My partner had the house, the job, and the lawyer— and so he also got the child. She swiftly went to school and slowly began to do normal things like eat potato chips and watch bad tv. She was six and I went overnight from being a devoted unschooling mother to being a weekends-only mom.
It was a very dark time. She would never live with me again.
I coped the only way I knew how— by enrolling in another graduate program and making plans to go to Brazil and work with impoverished children in the favelas of Rio. The outcome of the decisions I made during this time resulted in a slightly different version of the story I am telling you now, proving that until you learn from your mistakes, you will be doomed to repeat them.

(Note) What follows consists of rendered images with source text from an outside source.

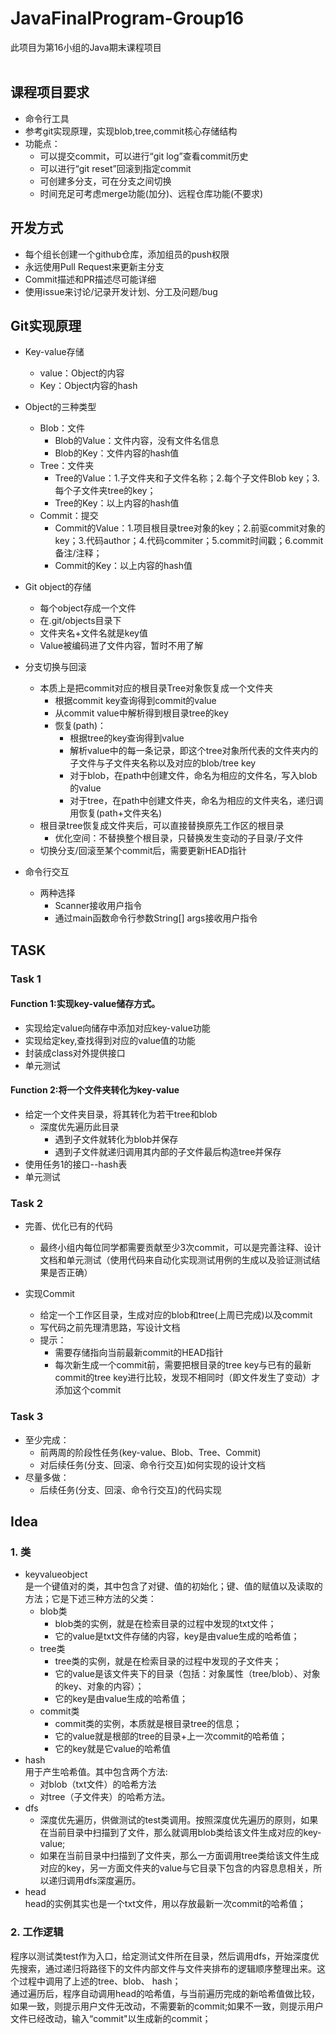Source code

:# JavaFinalProgram-Group16
此项目为第16小组的Java期末课程项目
<br>
<br>
## 课程项目要求
* 命令行工具<br>
* 参考git实现原理，实现blob,tree,commit核心存储结构<br>
* 功能点：<br>
  * 可以提交commit，可以进行“git log”查看commit历史
  * 可以进行“git reset”回滚到指定commit
  * 可创建多分支，可在分支之间切换
  * 时间充足可考虑merge功能(加分)、远程仓库功能(不要求)<br>

## 开发方式
* 每个组长创建一个github仓库，添加组员的push权限
* 永远使用Pull Request来更新主分支
* Commit描述和PR描述尽可能详细
* 使用issue来讨论/记录开发计划、分工及问题/bug<br>

## Git实现原理
* Key-value存储
  * value：Object的内容
  * Key：Object内容的hash<br>
  
* Object的三种类型
  * Blob：文件
    * Blob的Value：文件内容，没有文件名信息
    * Blob的Key：文件内容的hash值
  * Tree：文件夹
    * Tree的Value：1.子文件夹和子文件名称；2.每个子文件Blob key；3.每个子文件夹tree的key；
    * Tree的Key：以上内容的hash值
  * Commit：提交
    * Commit的Value：1.项目根目录tree对象的key；2.前驱commit对象的key；3.代码author；4.代码commiter；5.commit时间戳；6.commit备注/注释；
    * Commit的Key：以上内容的hash值<br>
    
* Git object的存储
  * 每个object存成一个文件
  * 在.git/objects目录下
  * 文件夹名+文件名就是key值
  * Value被编码进了文件内容，暂时不用了解<br>
  
* 分支切换与回滚
  * 本质上是把commit对应的根目录Tree对象恢复成一个文件夹
    * 根据commit key查询得到commit的value
    * 从commit value中解析得到根目录tree的key
    * 恢复(path)：
      * 根据tree的key查询得到value
      * 解析value中的每一条记录，即这个tree对象所代表的文件夹内的子文件与子文件夹名称以及对应的blob/tree key
      * 对于blob，在path中创建文件，命名为相应的文件名，写入blob的value
      * 对于tree，在path中创建文件夹，命名为相应的文件夹名，递归调用恢复(path+文件夹名)
  * 根目录tree恢复成文件夹后，可以直接替换原先工作区的根目录
    * 优化空间：不替换整个根目录，只替换发生变动的子目录/子文件
  * 切换分支/回滚至某个commit后，需要更新HEAD指针<br>
  
* 命令行交互
  * 两种选择
    * Scanner接收用户指令
    * 通过main函数命令行参数String[] args接收用户指令<br>



  
## TASK

### Task 1<br>
#### Function 1:实现key-value储存方式。<br>
  * 实现给定value向储存中添加对应key-value功能
  * 实现给定key,查找得到对应的value值的功能
  * 封装成class对外提供接口
  * 单元测试<br>
  
#### Function 2:将一个文件夹转化为key-value<br>
  * 给定一个文件夹目录，将其转化为若干tree和blob
    * 深度优先遍历此目录
        * 遇到子文件就转化为blob并保存
        * 遇到子文件就递归调用其内部的子文件最后构造tree并保存
  * 使用任务1的接口--hash表
  * 单元测试<br>

### Task 2<br>
* 完善、优化已有的代码
  * 最终小组内每位同学都需要贡献至少3次commit，可以是完善注释、设计文档和单元测试（使用代码来自动化实现测试用例的生成以及验证测试结果是否正确）

* 实现Commit
  * 给定一个工作区目录，生成对应的blob和tree(上周已完成)以及commit
  * 写代码之前先理清思路，写设计文档
  * 提示：
    * 需要存储指向当前最新commit的HEAD指针
    * 每次新生成一个commit前，需要把根目录的tree key与已有的最新commit的tree key进行比较，发现不相同时（即文件发生了变动）才添加这个commit


### Task 3
* 至少完成：
  * 前两周的阶段性任务(key-value、Blob、Tree、Commit)
  * 对后续任务(分支、回滚、命令行交互)如何实现的设计文档<br>
* 尽量多做：
  * 后续任务(分支、回滚、命令行交互)的代码实现
  
## Idea
### 1. 类<br>
* keyvalueobject<br>
是⼀个键值对的类，其中包含了对键、值的初始化；键、值的赋值以及读取的方法；它是下述三种方法的⽗类：<br>
  * blob类<br>
    * blob类的实例，就是在检索目录的过程中发现的txt⽂件；<br>
    * 它的value是txt文件存储的内容，key是由value生成的哈希值；<br>
  * tree类<br>
    * tree类的实例，就是在检索目录的过程中发现的子文件夹；<br>
    * 它的value是该⽂件夹下的目录（包括：对象属性（tree/blob）、对象的key、对象的内容）；<br>
    * 它的key是由value生成的哈希值；<br>
  * commit类<br>
    * commit类的实例，本质就是根目录tree的信息；<br>
    * 它的value就是根部的tree的目录+上⼀次commit的哈希值；<br>
    * 它的key就是它value的哈希值<br>
* hash<br>
⽤于产生哈希值。其中包含两个方法:<br>
  * 对blob（txt文件）的哈希方法
  * 对tree（子文件夹）的哈希方法。<br>
* dfs<br>
  * 深度优先遍历，供做测试的test类调用。按照深度优先遍历的原则，如果在当前目录中扫描到了文件，那么就调用blob类给该文件生成对应的key-value;<br>
  * 如果在当前目录中扫描到了文件夹，那么一方面调用tree类给该文件生成对应的key，另一方面文件夹的value与它目录下包含的内容息息相关，所以递归调用dfs深度遍历。<br>
* head<br>
head的实例其实也是⼀个txt文件，用以存放最新⼀次commit的哈希值；<br>
### 2. 工作逻辑<br>
程序以测试类test作为入口，给定测试文件所在目录，然后调用dfs，开始深度优先搜索，通过递归将路径下的文件内部文件与文件夹排布的逻辑顺序整理出来。这个过程中调用了上述的tree、blob、
hash；<br>
通过遍历后，程序自动调用head的哈希值，与当前遍历完成的新哈希值做比较，如果一致，则提示用户文件无改动，不需要新的commit;如果不一致，则提示用户文件已经改动，输⼊“commit"以生成新的commit；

Fundamentally, I share most of the same mothering values with my younger self, albeit in a far more inclusive and tolerant way. I do not judge the parenting choices of others nor do I get any validation from what we eat, what we watch, or what we wear. My identity is not so single-mindedly bound up in the role of being a mother like it was the first time around.
I no longer cling to the notion that I must insulate my children from the world—I see now that just like us, our children have souls with unique journeys to make and that while as a mother I certainly influence their trajectory, my lifestyle choices are not going to make or break her destiny and future.
Rather, I am thankful for the ability to make choices at all knowing that for many women all over the world, basic human rights go unfulfilled on a daily basis. I have come to accept my life as the sum total of my own choices rather than a cruel drama inflicted upon me.
Most of all, I know the spiritual ecstasy of motherhood is a tonic to the death of the creative potential of the individual—not a death to be mourned, but accepted with grace and navigated with more soul and creativity than I ever have thought possible.